The comments from Gilbert + Tobin competition and regulation partner Jeremy Jose and King & Wood Mallesons managing partner Craig Rogers come after the Australian Competition & Consumer Commission last week issued guidance on the temporary $12-a- gigajoule wholesale cap introduced last month.
Multiple energy retailers across the eastern seaboard have stopped taking new gas customers and others are ramping up their prices, as they struggle to secure ongoing supply from producers following the imposition of the cap.
Mr Jose spent nine years working for the ACCC, including on its 2015 inquiry into the east coast gas market, and has since represented gas producers and their customers.
“I actually have some sympathy for the ACCC, because the government’s law is very simplistic, and doesn’t grapple with the fact that this is a very complex market,” he said.
Mr Jose said it was possible sophisticated gas buyers could use loopholes to get around the cap.
“The ACCC has made it clear it has power to and will investigate any deliberate action to avoid the price cap. However, the price cap itself creates a number of exceptions, and allows gas to be sold above $12 a gigajoule by many types of parties, including retailers, so if people take action which is lawful under the price cap, the ACCC will have no role in prosecuting that conduct,” he said.
“One of the reasons why we operate in a market economy where price caps are not common, is because centuries of economic history have taught us that price caps do not work.
“You can give a regulator all the enforcement powers you like, but at the end of the day, you can’t force people to sell something for less than the value they could get on an open market.”
Mr Rogers said of the ACCC’s guidance: “It’s good that the ACCC’s thinking about these things because these are the questions the industry’s asking and needs to know, but the complexity of issues, the permutations of outcomes and the serious consequences mean there’s still a lot of uncertainty, and the subjective nature of what the ACCC’s looking at almost puts more fear around it than not, and leads to a paralysis in the market.
“It’s created lots of uncertainty, lots of confusion, and great caution and concern.”
A spokesman for Treasurer Jim Chalmers said: “The design of the emergency price cap has been informed by the detailed knowledge of the market the ACCC has built up over recent years, including as part of its ongoing gas inquiry.
“The ACCC is monitoring closely and is ready to enforce its powers if there are contraventions of the price cap.
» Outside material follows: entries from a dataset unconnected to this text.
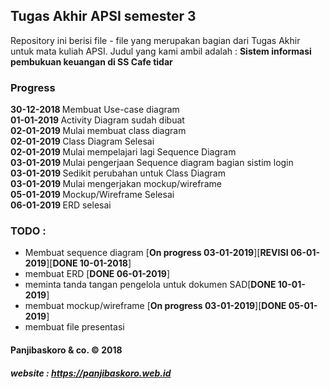 ## Tugas Akhir APSI semester 3

Repository ini berisi file - file yang merupakan bagian dari Tugas Akhir untuk mata kuliah APSI. Judul yang kami ambil adalah : <b>Sistem informasi pembukuan keuangan di SS Cafe tidar</b>

### Progress

<b>30-12-2018 </b> Membuat Use-case diagram<br/>
<b>01-01-2019 </b> Activity Diagram sudah dibuat<br/>
<b>02-01-2019 </b> Mulai membuat class diagram<br/>
<b>02-01-2019 </b> Class Diagram Selesai<br/>
<b>02-01-2019 </b> Mulai mempelajari lagi Sequence Diagram<br/>
<b>03-01-2019 </b> Mulai pengerjaan Sequence diagram bagian sistim login <br/>
<b>03-01-2019 </b> Sedikit perubahan untuk Class Diagram<br/>
<b>03-01-2019 </b> Mulai mengerjakan mockup/wireframe<br/>
<b>05-01-2019 </b> Mockup/Wireframe Selesai<br/>
<b>06-01-2019 </b> ERD selesai

### TODO :
- Membuat sequence diagram [<b>On progress 03-01-2019</b>][<b>REVISI 06-01-2019</b>][<b>DONE 10-01-2018</b>]
- membuat ERD [<b>DONE 06-01-2019</b>]
- meminta tanda tangan pengelola untuk dokumen SAD[<b>DONE 10-01-2019</b>]
- membuat mockup/wireframe [<b>On progress 03-01-2019</b>][<b>DONE 05-01-2019</b>]
- membuat file presentasi

#### Panjibaskoro & co.  &copy; 2018 
##### website : https://panjibaskoro.web.id
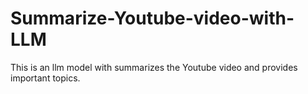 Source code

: # Summarize-Youtube-video-with-LLM
This is an llm model with summarizes the Youtube video and provides important topics. 
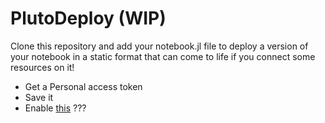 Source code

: # PlutoDeploy (WIP)

Clone this repository and add your notebook.jl file to deploy a version of your notebook in a static format that can come to life if you connect some resources on it!

- Get a Personal access token
- Save it 
- Enable [this](https://docs.github.com/en/free-pro-team@latest/packages/guides/enabling-improved-container-support)
???

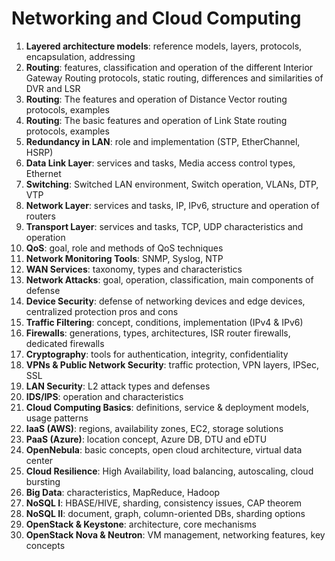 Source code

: # Networking and Cloud Computing

1. **Layered architecture models**: reference models, layers, protocols, encapsulation, addressing  
2. **Routing**: features, classification and operation of the different Interior Gateway Routing protocols, static routing, differences and similarities of DVR and LSR  
3. **Routing**: The features and operation of Distance Vector routing protocols, examples  
4. **Routing**: The basic features and operation of Link State routing protocols, examples  
5. **Redundancy in LAN**: role and implementation (STP, EtherChannel, HSRP)  
6. **Data Link Layer**: services and tasks, Media access control types, Ethernet  
7. **Switching**: Switched LAN environment, Switch operation, VLANs, DTP, VTP  
8. **Network Layer**: services and tasks, IP, IPv6, structure and operation of routers  
9. **Transport Layer**: services and tasks, TCP, UDP characteristics and operation  
10. **QoS**: goal, role and methods of QoS techniques  
11. **Network Monitoring Tools**: SNMP, Syslog, NTP  
12. **WAN Services**: taxonomy, types and characteristics  
13. **Network Attacks**: goal, operation, classification, main components of defense  
14. **Device Security**: defense of networking devices and edge devices, centralized protection pros and cons  
15. **Traffic Filtering**: concept, conditions, implementation (IPv4 & IPv6)  
16. **Firewalls**: generations, types, architectures, ISR router firewalls, dedicated firewalls  
17. **Cryptography**: tools for authentication, integrity, confidentiality  
18. **VPNs & Public Network Security**: traffic protection, VPN layers, IPSec, SSL  
19. **LAN Security**: L2 attack types and defenses  
20. **IDS/IPS**: operation and characteristics  
21. **Cloud Computing Basics**: definitions, service & deployment models, usage patterns  
22. **IaaS (AWS)**: regions, availability zones, EC2, storage solutions  
23. **PaaS (Azure)**: location concept, Azure DB, DTU and eDTU  
24. **OpenNebula**: basic concepts, open cloud architecture, virtual data center  
25. **Cloud Resilience**: High Availability, load balancing, autoscaling, cloud bursting  
26. **Big Data**: characteristics, MapReduce, Hadoop  
27. **NoSQL I**: HBASE/HIVE, sharding, consistency issues, CAP theorem  
28. **NoSQL II**: document, graph, column-oriented DBs, sharding options  
29. **OpenStack & Keystone**: architecture, core mechanisms  
30. **OpenStack Nova & Neutron**: VM management, networking features, key concepts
We expect gas companies will adhere to their legal obligations.
“The cap will help take some of the edge off the forecast price increases over time. The change will gradually flow through to retail supply contacts, reducing the impact of price increases on consumers.”
ACCC chair Gina Cass-Gottlieb said the watchdog’s guidelines contemplated compliance “under a range of different contract models and are consistent with the contracting practices we have observed in the market, since the first gas inquiry commenced. The ACCC’s current gas inquiry has been running since April 2017.
“The ACCC expects gas producers with uncontracted gas for supply in 2023 to resume supply negotiations with their customers.”